**** Data shown ****

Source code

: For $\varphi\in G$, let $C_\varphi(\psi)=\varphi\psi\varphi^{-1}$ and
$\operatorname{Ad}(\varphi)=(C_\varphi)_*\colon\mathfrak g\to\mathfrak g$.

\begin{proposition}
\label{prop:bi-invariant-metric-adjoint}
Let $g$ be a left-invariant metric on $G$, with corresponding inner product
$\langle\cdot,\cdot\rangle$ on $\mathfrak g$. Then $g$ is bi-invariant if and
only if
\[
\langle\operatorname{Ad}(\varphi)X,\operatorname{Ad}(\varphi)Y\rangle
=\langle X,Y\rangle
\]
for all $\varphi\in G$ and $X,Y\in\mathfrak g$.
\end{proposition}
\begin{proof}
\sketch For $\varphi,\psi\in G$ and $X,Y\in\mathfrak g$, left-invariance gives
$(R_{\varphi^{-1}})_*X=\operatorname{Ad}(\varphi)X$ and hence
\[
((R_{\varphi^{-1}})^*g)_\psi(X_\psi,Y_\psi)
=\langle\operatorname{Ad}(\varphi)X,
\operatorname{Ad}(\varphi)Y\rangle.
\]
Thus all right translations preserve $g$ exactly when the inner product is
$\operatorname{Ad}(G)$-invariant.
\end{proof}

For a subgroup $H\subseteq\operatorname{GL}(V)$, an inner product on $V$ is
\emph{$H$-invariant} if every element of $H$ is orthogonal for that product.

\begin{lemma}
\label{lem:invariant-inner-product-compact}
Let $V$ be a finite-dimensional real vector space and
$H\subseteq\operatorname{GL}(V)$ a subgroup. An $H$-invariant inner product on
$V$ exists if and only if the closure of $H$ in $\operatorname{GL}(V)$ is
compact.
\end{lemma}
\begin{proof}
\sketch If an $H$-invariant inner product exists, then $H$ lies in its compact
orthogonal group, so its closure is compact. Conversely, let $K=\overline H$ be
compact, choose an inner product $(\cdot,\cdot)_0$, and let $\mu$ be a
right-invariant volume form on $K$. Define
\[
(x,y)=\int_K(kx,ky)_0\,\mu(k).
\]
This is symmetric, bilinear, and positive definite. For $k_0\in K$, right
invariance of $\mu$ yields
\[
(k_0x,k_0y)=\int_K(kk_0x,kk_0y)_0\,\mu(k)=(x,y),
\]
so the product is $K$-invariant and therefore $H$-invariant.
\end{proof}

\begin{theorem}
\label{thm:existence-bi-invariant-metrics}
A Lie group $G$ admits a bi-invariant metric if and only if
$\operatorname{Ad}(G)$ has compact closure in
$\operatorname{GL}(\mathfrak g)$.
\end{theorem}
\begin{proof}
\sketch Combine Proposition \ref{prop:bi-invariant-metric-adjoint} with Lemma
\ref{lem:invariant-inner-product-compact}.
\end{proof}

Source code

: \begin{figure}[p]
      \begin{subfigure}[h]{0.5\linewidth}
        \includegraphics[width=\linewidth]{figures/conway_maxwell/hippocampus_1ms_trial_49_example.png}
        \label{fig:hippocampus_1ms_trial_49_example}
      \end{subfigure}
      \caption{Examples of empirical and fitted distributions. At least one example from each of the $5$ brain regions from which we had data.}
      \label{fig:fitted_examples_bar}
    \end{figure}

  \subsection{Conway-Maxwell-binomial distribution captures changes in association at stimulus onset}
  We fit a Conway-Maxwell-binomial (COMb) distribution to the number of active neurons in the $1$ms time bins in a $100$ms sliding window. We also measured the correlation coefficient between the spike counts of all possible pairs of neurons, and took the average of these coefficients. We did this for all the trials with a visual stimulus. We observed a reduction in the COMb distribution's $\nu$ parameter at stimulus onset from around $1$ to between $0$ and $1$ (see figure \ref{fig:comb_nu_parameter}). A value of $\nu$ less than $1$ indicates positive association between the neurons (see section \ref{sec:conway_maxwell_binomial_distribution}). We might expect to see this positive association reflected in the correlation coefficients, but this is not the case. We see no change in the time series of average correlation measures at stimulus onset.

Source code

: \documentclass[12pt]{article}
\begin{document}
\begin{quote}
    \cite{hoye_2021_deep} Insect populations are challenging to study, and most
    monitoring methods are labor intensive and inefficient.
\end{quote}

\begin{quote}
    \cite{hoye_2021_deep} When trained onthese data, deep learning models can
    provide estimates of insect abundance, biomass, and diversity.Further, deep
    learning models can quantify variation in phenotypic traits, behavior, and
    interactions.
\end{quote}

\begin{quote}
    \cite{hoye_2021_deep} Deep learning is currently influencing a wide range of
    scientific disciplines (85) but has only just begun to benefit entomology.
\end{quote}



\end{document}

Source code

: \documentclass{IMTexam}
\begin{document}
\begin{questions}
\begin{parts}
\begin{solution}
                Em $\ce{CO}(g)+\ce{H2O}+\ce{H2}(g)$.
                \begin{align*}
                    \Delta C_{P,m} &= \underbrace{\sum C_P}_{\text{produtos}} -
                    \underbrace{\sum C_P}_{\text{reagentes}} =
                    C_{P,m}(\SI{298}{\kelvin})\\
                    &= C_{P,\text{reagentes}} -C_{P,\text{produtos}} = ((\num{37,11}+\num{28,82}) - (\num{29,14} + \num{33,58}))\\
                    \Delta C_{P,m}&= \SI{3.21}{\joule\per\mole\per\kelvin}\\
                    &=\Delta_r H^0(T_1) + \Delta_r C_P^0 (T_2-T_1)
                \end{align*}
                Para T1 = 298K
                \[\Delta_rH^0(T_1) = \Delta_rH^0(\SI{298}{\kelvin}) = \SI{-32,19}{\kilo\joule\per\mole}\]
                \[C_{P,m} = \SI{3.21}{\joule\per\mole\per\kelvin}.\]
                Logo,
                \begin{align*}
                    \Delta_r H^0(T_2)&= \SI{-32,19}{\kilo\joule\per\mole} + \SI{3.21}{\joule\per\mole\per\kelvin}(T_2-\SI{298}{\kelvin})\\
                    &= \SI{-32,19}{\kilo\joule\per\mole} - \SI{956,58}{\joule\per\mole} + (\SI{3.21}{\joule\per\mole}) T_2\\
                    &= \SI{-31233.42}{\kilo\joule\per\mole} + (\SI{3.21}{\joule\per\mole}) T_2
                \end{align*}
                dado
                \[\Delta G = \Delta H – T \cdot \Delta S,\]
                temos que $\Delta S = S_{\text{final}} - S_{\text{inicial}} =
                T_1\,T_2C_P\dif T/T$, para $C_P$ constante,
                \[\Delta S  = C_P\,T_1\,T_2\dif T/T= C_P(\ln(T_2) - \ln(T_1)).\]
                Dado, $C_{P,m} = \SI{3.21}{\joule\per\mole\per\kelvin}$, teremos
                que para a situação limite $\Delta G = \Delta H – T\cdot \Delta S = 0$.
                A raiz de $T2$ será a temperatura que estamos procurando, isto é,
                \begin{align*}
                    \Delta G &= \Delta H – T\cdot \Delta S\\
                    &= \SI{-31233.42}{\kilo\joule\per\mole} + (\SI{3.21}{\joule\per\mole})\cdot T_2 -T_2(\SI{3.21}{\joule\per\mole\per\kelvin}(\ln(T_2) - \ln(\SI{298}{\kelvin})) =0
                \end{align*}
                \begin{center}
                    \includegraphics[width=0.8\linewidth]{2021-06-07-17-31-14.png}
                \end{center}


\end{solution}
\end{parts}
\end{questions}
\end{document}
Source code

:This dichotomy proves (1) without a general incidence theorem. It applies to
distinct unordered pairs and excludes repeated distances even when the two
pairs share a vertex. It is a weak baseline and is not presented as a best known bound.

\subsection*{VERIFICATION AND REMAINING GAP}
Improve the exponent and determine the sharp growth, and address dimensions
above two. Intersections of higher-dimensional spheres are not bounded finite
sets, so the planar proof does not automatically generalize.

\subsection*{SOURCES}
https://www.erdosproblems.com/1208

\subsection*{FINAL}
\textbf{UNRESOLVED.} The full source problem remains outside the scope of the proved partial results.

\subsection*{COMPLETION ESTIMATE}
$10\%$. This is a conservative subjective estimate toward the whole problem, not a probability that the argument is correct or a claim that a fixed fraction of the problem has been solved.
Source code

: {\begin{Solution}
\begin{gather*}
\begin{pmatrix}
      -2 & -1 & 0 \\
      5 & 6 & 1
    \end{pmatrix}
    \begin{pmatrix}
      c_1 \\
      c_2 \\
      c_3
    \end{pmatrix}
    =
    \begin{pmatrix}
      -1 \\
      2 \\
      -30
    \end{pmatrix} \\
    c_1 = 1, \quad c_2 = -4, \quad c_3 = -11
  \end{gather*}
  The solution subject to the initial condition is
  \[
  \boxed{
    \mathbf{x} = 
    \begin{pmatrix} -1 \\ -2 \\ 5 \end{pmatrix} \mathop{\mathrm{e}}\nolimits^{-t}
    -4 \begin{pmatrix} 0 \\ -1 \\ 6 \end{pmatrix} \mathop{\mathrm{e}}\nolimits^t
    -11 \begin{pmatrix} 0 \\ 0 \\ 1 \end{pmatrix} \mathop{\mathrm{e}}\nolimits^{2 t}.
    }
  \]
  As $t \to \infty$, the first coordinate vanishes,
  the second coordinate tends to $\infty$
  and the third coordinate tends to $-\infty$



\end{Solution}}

****

- **Directions**: The exercise is to copy out every line above that has the word "reagentes" in it.

- **Task answer**:
                    \underbrace{\sum C_P}_{\text{reagentes}} =
                    &= C_{P,\text{reagentes}} -C_{P,\text{produtos}} = ((\num{37,11}+\num{28,82}) - (\num{29,14} + \num{33,58}))\\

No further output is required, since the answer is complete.